Jing Wu yang mendengar ucapan terakhir guru Han langsung terkejut. "Besok, kita bela- aduh ...." Saking semangatnya, Jing Wu sampai lupa akan lukanya.

"Jangan terlalu banyak bergerak! Lukamu belum sembuh betul."

Jing Wu tampak amat senang. "Baik, Guru!"

Guru Han tersenyum tipis sebelum keluar dari kamar Jing Wu.

***

Pagi-pagi buta, Jing Wu bangun dan ia langsung membereskan semuanya. Ia mencuci piring dan baju kotor serta membersihkan kuil dan halamannya.

Dengan semangat ia lalu mendatangi guru Han yang tampak sedang bermeditasi di dalam kuil.

"Guru, ayo kita latihan jurus satu jari!" Jing Wu mengingatkan guru Han dengan semangat.

"Ikuti aku bermeditasi. Sekarang!" tegas guru Han.

"Guru, bukannya guru janji kalau kita latihan hari ini?"

"Bermeditasi sekarang!" Suara guru Han terdengar lantang dan mau tak mau Jing Wu mengikuti perintah guru Han.

Jing Wu mencoba sabar tapi ia terus-terusan disuruh bermeditasi. Bahkan setelah mereka makan siang, ia disuruh kembali bermeditasi oleh guru Han.

Jing Wu merasa kesal, kenapa ia malah disuruh meditasi di dalam kuil, sendirian pula?

"Jing Wu, ayo kita keluar!" ajak Guru Han tiba-tiba.

"Ke mana, Guru?"

"Ikut saja!"

Jing Wu dan guru Han pun keluar dan ternyata guru Han mengajaknya ke air terjun. Pemandangannya begitu indah namun terlalu berisik dengan suara air terjun yang amat deras.

"Guru untuk apa kita ke sini?"

Guru Han terdiam sebentar, ia tampak senyum. "Ah, merdu sekali suara burung itu!"

Jing Wu menoleh ke atas dan di langit memang ramai dengan burung-burung yang beterbangan tapi ia tak bisa mendengar suaranya karena suara air terjung yang lebih mendominasi. Jing Wu menatap aneh ke arah Guru Han.

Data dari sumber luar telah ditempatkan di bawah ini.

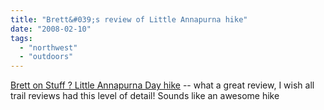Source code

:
 ```yaml
---
title: "Brett&#039;s review of Little Annapurna hike"
date: "2008-02-10"
tags: 
  - "northwest"
  - "outdoors"
---
```


[Brett on Stuff ? Little Annapurna Day hike](http://www.brettonstuff.com/index.php/backpacking/little-annapurna-day-hike/ "Brett on Stuff ? Little Annapurna Day hike") -- what a great review, I wish all trail reviews had this level of detail! Sounds like an awesome hike

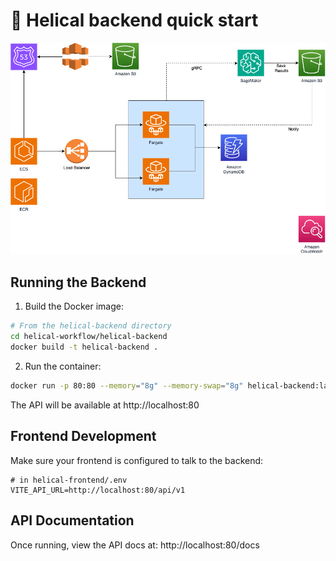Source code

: # 🧬 Helical backend quick start

![Helical Infrastructure](helical-infra.png)


## Running the Backend

1. Build the Docker image:
```bash
# From the helical-backend directory
cd helical-workflow/helical-backend
docker build -t helical-backend .
```

2. Run the container:
```bash
docker run -p 80:80 --memory="8g" --memory-swap="8g" helical-backend:latest
```

The API will be available at http://localhost:80

## Frontend Development

Make sure your frontend is configured to talk to the backend:
```env
# in helical-frontend/.env
VITE_API_URL=http://localhost:80/api/v1
```

## API Documentation

Once running, view the API docs at:
http://localhost:80/docs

"Ah, ada jengkrik di sana!" Guru Han berseru sambil menunjuk pohon dan benar saja di sana ada jengkrik besar tapi Jing Wu bingung dari mana guru Han langsung tahu posisi jengkrik itu?

"Guru, untuk apa kita ke sini?" tanya Jing Wu.

"Bermeditasi."

"Apa?"

"Lakukan!"

"Tapi ... sampai kapan?"

"Sampai kau bisa mendengar suara burung dan serangga di sini!" lantang guru Han lalu ia berbalik dan pergi dari sana.

Jing Wu pun mencoba bermeditasi tapi sangat sulit ia memusatkan konsentrasinya karena suara air terjun. Tapi ... apakah ini ada hubungannya dengan jurus satu jari? Jangan-jangan ada! Jing Wu kemudian kembali serius dan mencoba bermeditasi di sana, namun tetap saja susah.

Malamnya, Jing Wu kembali dan Guru Han tampak menikmati tuaknya di teras kuil.

"Guru, apa ada hubungannya meditasi di air terjun dengan jurus satu jari itu?" tanya Jing Wu, suaranya terdengar agak putus asa.

"Ya, bisa dikatakan seperti itu."

"Kupikir ... aku akan melatih jari tanganku."

"Dasar bodoh, kau pikir jurus satu jari itu seperti jurus lainnya?"

Jing Wu langsung terdiam.

"Kau pasti pernah mendengar tapak penghancur, bukan?"

"Ya, pernah."

"Sekilas kelihatannya jurus satu jari menganut jurus tapak penghancur dan memang aku menciptakan jurus satu jari karena aku tak mau menggunakan tapak penghancur lagi."

"Guru Han, menguasai tapak penghancur?"

"Tentu saja, aku bisa menggunakannya hingga level sembilan."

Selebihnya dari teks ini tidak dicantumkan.